A "closely-held business" is a business entity whose shares are held by only a small number of stock holders. The stock holders typically have a common interest in the company (i.e., family members), and the shares of stock are generally not traded in the public stock market.
The most common form of a closely-held business is that of the close corporation. This is a type of corporation that is owned and “closely-held” by a smaller number of persons than a standard corporation. However, other types of businesses are also considered to be closely held entities. These may include:
- Sole Proprietorships
- Business that are owned by a single owner, without a separate legal entity for holding or operating the company
- Any other business entity that has a small number of owners and stocks that are not publicly traded
Closely-held corporations are often held out as being in contrast to publicly traded corporations, even though they perform similar functions and have a similar function and form. For example, both types of business entities follow similar procedures when it comes to legally forming the company.
Also, both closely-held businesses and major, publicly traded corporations need to enlist the services of a lawyer at many stages. This is because business activities can be complex, despite the small size of a closely-held business.
The main difference between a closely-held business and a publicly traded corporation lies in the nature of their company stocks. For public corporations, the shares are traded publicly, and a market already exists for the types of shares being traded.
In contrast, shares for closely-held businesses are usually not made public because a market does not exist for the shares, or the demand for such shares is low, or the company is very unique. The shares are usually traded amongst a small, well known community such as relatives or acquaintances of the business persons.

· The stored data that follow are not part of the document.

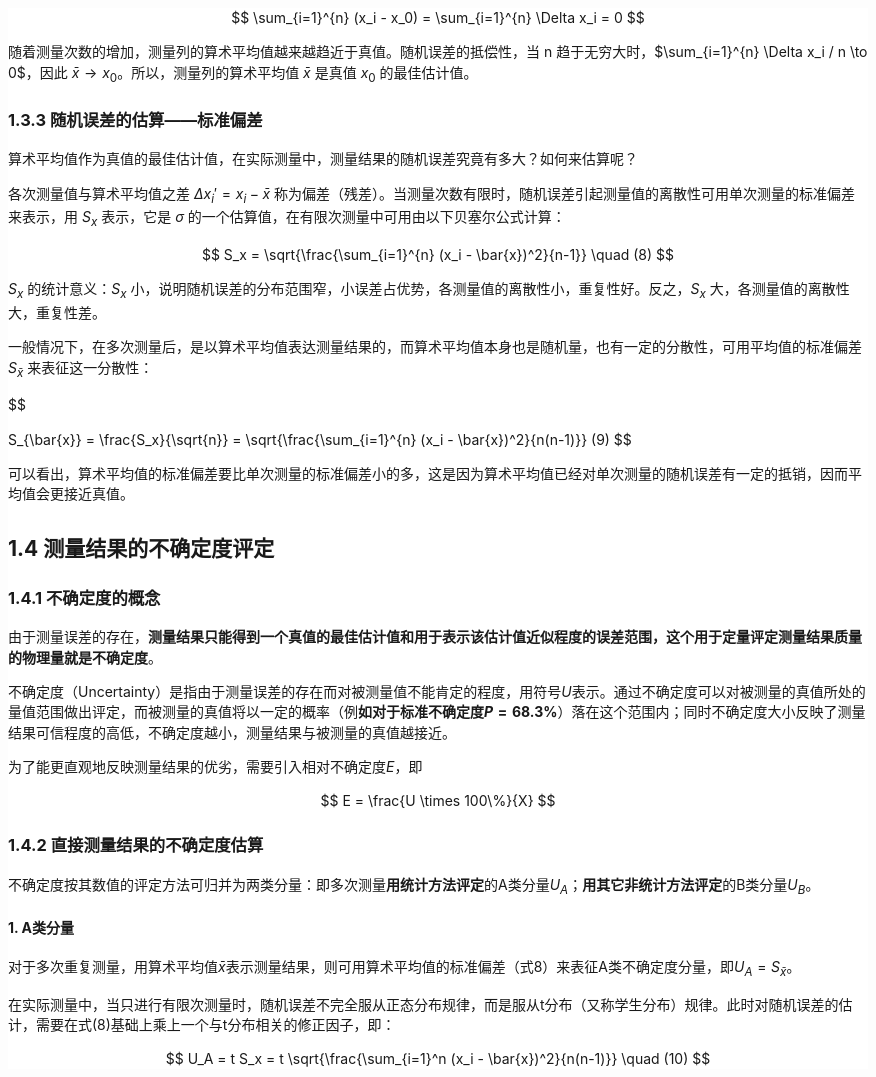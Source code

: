 $$
\sum_{i=1}^{n} (x_i - x_0) = \sum_{i=1}^{n} \Delta x_i = 0
$$

随着测量次数的增加，测量列的算术平均值越来越趋近于真值。随机误差的抵偿性，当 n 趋于无穷大时，$\sum_{i=1}^{n} \Delta x_i / n \to 0$，因此 $\bar{x} \to x_0$。所以，测量列的算术平均值 $\bar{x}$ 是真值 $x_0$ 的最佳估计值。

### 1.3.3 随机误差的估算——标准偏差

算术平均值作为真值的最佳估计值，在实际测量中，测量结果的随机误差究竟有多大？如何来估算呢？

各次测量值与算术平均值之差 $\Delta x_i' = x_i - \bar{x}$ 称为偏差（残差）。当测量次数有限时，随机误差引起测量值的离散性可用单次测量的标准偏差来表示，用 $S_x$ 表示，它是 $\sigma$ 的一个估算值，在有限次测量中可用由以下贝塞尔公式计算：

$$
S_x = \sqrt{\frac{\sum_{i=1}^{n} (x_i - \bar{x})^2}{n-1}} \quad (8)
$$

$S_x$ 的统计意义：$S_x$ 小，说明随机误差的分布范围窄，小误差占优势，各测量值的离散性小，重复性好。反之，$S_x$ 大，各测量值的离散性大，重复性差。

一般情况下，在多次测量后，是以算术平均值表达测量结果的，而算术平均值本身也是随机量，也有一定的分散性，可用平均值的标准偏差 $S_{\bar{x}}$ 来表征这一分散性：

$$

S_{\bar{x}} = \frac{S_x}{\sqrt{n}} = \sqrt{\frac{\sum_{i=1}^{n} (x_i - \bar{x})^2}{n(n-1)}}
 (9)
$$

可以看出，算术平均值的标准偏差要比单次测量的标准偏差小的多，这是因为算术平均值已经对单次测量的随机误差有一定的抵销，因而平均值会更接近真值。


## 1.4 测量结果的不确定度评定

### 1.4.1 不确定度的概念

由于测量误差的存在，**测量结果只能得到一个真值的最佳估计值和用于表示该估计值近似程度的误差范围，这个用于定量评定测量结果质量的物理量就是不确定度**。

不确定度（Uncertainty）是指由于测量误差的存在而对被测量值不能肯定的程度，用符号$U$表示。通过不确定度可以对被测量的真值所处的量值范围做出评定，而被测量的真值将以一定的概率（例**如对于标准不确定度$P=68.3\%$**）落在这个范围内；同时不确定度大小反映了测量结果可信程度的高低，不确定度越小，测量结果与被测量的真值越接近。

为了能更直观地反映测量结果的优劣，需要引入相对不确定度$E$，即

$$
E = \frac{U \times 100\%}{X}
$$

### 1.4.2 直接测量结果的不确定度估算

不确定度按其数值的评定方法可归并为两类分量：即多次测量**用统计方法评定**的A类分量$U_A$；**用其它非统计方法评定**的B类分量$U_B$。

#### 1. A类分量

对于多次重复测量，用算术平均值$\bar{x}$表示测量结果，则可用算术平均值的标准偏差（式8）来表征A类不确定度分量，即$U_A = S_{\bar{x}}$。


在实际测量中，当只进行有限次测量时，随机误差不完全服从正态分布规律，而是服从t分布（又称学生分布）规律。此时对随机误差的估计，需要在式(8)基础上乘上一个与t分布相关的修正因子，即：

$$
U_A = t S_x = t \sqrt{\frac{\sum_{i=1}^n (x_i - \bar{x})^2}{n(n-1)}} \quad (10)
$$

Closely-held businesses offer a variety of benefits and advantages. If you are considering starting up a business, you may wish to consult with a lawyer for advice on whether to keep your business closely held.
Some of the advantages of closely-held businesses are:
- Efficiency: Company decisions and policies can occur more rapidly and efficiently in a closely-held business due to its small size. Communication amongst members is generally less complex.
- Control: Closely-held companies are often able to manage profits and losses with more control, since they are less subject to public market fluctuations.
- Community Contributions: A closely-held business is more likely to remain in a single location, even through “hard times.” This often serves to benefit the surrounding community
- Worker Relations: Closely held companies often maintain more intimate worker-to-worker relationships. Also, workers are less subject to layoffs, since the shareholders usually absorb the losses instead of passing them off to the workers.
One of the main disadvantages of closely-held companies is that personal interests can often influence company decisions and vetoes. This is not usually the case in public corporations, as investments are usually made in an impersonal manner.
In fact, factions can sometimes occur in a closely-held company, resulting in disputes that need to be legally resolved in court. In such cases, each conflicting party may need to be represented by their own attorney in order to reach a suitable agreement. Company lawyers usually cannot represent both parties from the same entity if the conflict is internal.
Another disadvantage is that smaller companies may be limited in terms of their ability to expand. If the company begins to grow beyond expected limits, the organization may have to adopt a new corporate form and restructure their business entity.
Although there are many advantages to forming a closely-held business, legal issues can still arise in connection with the company. It may become necessary to hire a business lawyer if there are any disputes, or if the company needs to readjust their corporate form. Also, it may be wise to hire a lawyer before formation begins, so that they can assist with the legal aspects of business planning.